On the Sample Complexity of One Hidden Layer Networks with Equivariance, Locality and Weight Sharing

TL;DR

This paper analyzes how weight sharing, equivariance, and locality affect the sample complexity of neural networks, providing theoretical bounds and empirical insights into their roles in generalization and expressivity.

Contribution

It offers the first theoretical bounds on sample complexity for single hidden layer networks with these design choices, clarifying their individual impacts.

Findings

Locality improves generalization but involves a trade-off with expressivity.

Non-equivariant weight sharing can achieve similar bounds as equivariant sharing.

Experimental results confirm theoretical predictions and reveal consistent trends.

Abstract

Weight sharing, equivariance, and local filters, as in convolutional neural networks, are believed to contribute to the sample efficiency of neural networks.
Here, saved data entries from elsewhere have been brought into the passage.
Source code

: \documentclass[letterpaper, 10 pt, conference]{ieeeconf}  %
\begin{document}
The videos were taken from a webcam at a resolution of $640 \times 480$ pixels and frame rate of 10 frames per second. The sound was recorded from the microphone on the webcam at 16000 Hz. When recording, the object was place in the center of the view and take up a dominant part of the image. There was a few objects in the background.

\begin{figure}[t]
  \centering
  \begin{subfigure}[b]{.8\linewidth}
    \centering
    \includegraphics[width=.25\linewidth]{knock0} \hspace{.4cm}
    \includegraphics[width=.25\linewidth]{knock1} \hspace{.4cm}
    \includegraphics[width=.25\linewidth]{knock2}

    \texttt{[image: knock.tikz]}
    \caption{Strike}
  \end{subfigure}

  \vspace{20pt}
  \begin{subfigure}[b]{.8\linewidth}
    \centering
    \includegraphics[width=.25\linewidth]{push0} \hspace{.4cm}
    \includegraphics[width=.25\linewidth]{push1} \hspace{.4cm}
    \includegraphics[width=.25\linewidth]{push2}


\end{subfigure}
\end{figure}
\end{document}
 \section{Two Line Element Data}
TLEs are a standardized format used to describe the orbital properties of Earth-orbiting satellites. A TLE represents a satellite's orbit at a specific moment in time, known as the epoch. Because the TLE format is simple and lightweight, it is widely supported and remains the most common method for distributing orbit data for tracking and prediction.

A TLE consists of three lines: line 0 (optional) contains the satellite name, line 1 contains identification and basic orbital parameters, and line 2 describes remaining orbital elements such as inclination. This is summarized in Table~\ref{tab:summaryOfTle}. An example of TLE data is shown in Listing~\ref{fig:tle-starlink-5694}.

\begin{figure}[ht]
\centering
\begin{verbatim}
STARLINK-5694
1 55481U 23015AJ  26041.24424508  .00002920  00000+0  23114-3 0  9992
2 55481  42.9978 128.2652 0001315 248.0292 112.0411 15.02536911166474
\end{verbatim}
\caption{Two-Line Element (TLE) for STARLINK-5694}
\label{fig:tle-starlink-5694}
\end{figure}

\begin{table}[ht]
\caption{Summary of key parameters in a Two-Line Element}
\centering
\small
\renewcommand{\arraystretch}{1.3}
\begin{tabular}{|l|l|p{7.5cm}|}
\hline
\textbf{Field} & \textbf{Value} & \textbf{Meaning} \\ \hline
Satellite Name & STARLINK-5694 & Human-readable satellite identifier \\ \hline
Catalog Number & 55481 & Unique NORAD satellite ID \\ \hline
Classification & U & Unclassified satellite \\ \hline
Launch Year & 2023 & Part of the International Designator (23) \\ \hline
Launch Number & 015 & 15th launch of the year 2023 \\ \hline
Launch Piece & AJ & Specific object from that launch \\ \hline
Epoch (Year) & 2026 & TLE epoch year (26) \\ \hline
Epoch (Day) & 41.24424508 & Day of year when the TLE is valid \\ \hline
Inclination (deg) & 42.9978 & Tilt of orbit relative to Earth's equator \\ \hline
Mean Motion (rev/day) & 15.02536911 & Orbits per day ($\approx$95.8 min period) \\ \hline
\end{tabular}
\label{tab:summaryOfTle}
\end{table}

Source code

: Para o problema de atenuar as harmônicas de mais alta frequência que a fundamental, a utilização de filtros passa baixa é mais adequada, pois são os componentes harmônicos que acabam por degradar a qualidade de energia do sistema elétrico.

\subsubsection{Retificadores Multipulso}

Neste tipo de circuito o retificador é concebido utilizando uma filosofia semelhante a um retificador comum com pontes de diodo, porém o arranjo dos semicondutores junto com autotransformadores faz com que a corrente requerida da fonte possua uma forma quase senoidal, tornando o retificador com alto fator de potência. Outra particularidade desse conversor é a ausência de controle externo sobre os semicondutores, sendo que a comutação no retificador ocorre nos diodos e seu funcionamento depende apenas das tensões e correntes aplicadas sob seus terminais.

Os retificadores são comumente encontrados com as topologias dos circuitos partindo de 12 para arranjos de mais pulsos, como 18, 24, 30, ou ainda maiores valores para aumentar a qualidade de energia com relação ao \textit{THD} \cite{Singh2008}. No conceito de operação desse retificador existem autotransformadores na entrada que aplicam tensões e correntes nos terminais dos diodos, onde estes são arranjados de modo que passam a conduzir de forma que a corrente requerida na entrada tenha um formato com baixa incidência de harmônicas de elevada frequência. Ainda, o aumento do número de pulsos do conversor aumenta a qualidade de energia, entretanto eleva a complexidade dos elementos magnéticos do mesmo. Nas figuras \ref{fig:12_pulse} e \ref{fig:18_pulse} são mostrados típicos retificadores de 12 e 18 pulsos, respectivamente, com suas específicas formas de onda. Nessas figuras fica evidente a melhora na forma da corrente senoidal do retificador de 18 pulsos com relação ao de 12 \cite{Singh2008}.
However, it is not clear how each one of these design choices contributes to the generalization error. Through the lens of statistical learning theory, we aim to provide insight into this question by characterizing the relative impact of each choice on the sample complexity. We obtain lower and upper sample complexity bounds for a class of single hidden layer networks. For a large class of activation functions, the bounds depend merely on the norm of filters and are dimension-independent. We also provide bounds for max-pooling and an extension to multi-layer networks, both with mild dimension dependence. We provide a few takeaways from the theoretical results. It can be shown that depending on the weight-sharing mechanism, the non-equivariant weight-sharing can yield a similar generalization bound as the equivariant one. We show that locality has generalization benefits, however the uncertainty principle implies a trade-off between locality and expressivity. We conduct extensive experiments and highlight some consistent trends for these models.